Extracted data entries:

******************************

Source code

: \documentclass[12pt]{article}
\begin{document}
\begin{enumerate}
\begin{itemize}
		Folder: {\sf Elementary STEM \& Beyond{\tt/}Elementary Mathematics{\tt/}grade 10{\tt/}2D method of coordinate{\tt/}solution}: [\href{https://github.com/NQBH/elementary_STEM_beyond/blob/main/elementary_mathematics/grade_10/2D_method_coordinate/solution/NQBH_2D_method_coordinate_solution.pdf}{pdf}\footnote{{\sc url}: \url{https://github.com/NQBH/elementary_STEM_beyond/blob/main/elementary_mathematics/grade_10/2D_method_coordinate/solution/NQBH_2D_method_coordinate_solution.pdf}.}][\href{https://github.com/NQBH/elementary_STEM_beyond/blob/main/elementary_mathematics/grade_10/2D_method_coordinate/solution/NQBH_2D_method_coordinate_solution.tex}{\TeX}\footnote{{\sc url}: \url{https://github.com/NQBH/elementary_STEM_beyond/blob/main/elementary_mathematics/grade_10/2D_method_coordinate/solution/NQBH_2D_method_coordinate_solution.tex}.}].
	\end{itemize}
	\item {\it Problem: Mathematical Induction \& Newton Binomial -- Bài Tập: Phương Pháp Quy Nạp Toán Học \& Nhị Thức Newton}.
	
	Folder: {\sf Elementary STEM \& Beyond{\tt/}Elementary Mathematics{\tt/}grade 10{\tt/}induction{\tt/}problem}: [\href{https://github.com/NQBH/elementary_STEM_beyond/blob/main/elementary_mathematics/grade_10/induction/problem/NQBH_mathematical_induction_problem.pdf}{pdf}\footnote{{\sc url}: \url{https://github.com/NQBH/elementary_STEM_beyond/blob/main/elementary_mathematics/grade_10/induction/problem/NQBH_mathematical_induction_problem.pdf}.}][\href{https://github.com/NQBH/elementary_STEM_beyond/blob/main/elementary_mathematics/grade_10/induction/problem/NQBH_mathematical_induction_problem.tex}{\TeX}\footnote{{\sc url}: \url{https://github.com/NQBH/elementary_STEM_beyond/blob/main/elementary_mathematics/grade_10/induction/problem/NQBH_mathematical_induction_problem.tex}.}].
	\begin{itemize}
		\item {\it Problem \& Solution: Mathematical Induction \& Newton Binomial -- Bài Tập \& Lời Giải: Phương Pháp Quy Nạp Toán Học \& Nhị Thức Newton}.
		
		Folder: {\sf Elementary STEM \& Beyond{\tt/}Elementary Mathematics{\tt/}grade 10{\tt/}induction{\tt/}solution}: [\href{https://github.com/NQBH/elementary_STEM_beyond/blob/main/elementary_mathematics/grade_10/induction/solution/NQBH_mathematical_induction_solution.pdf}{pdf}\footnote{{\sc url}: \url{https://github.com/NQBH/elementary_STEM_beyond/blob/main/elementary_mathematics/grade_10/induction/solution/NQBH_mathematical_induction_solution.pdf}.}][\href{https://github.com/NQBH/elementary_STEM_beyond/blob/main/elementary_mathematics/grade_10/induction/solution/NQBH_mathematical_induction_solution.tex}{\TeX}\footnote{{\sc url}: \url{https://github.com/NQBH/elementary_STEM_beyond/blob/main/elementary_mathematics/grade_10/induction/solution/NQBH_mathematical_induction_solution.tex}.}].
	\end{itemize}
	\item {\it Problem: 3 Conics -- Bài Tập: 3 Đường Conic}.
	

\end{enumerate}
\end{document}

******************************

(What the task asks): Output, from the data above, the lines from the line with "Problem: Mathematical Induction" to the line with "Solution: Mathematical Induction" exactly as they stand, both ends included and nothing else.

(Written reply):
	\item {\it Problem: Mathematical Induction \& Newton Binomial -- Bài Tập: Phương Pháp Quy Nạp Toán Học \& Nhị Thức Newton}.
	
	Folder: {\sf Elementary STEM \& Beyond{\tt/}Elementary Mathematics{\tt/}grade 10{\tt/}induction{\tt/}problem}: [\href{https://github.com/NQBH/elementary_STEM_beyond/blob/main/elementary_mathematics/grade_10/induction/problem/NQBH_mathematical_induction_problem.pdf}{pdf}\footnote{{\sc url}: \url{https://github.com/NQBH/elementary_STEM_beyond/blob/main/elementary_mathematics/grade_10/induction/problem/NQBH_mathematical_induction_problem.pdf}.}][\href{https://github.com/NQBH/elementary_STEM_beyond/blob/main/elementary_mathematics/grade_10/induction/problem/NQBH_mathematical_induction_problem.tex}{\TeX}\footnote{{\sc url}: \url{https://github.com/NQBH/elementary_STEM_beyond/blob/main/elementary_mathematics/grade_10/induction/problem/NQBH_mathematical_induction_problem.tex}.}].
	\begin{itemize}
		\item {\it Problem \& Solution: Mathematical Induction \& Newton Binomial -- Bài Tập \& Lời Giải: Phương Pháp Quy Nạp Toán Học \& Nhị Thức Newton}.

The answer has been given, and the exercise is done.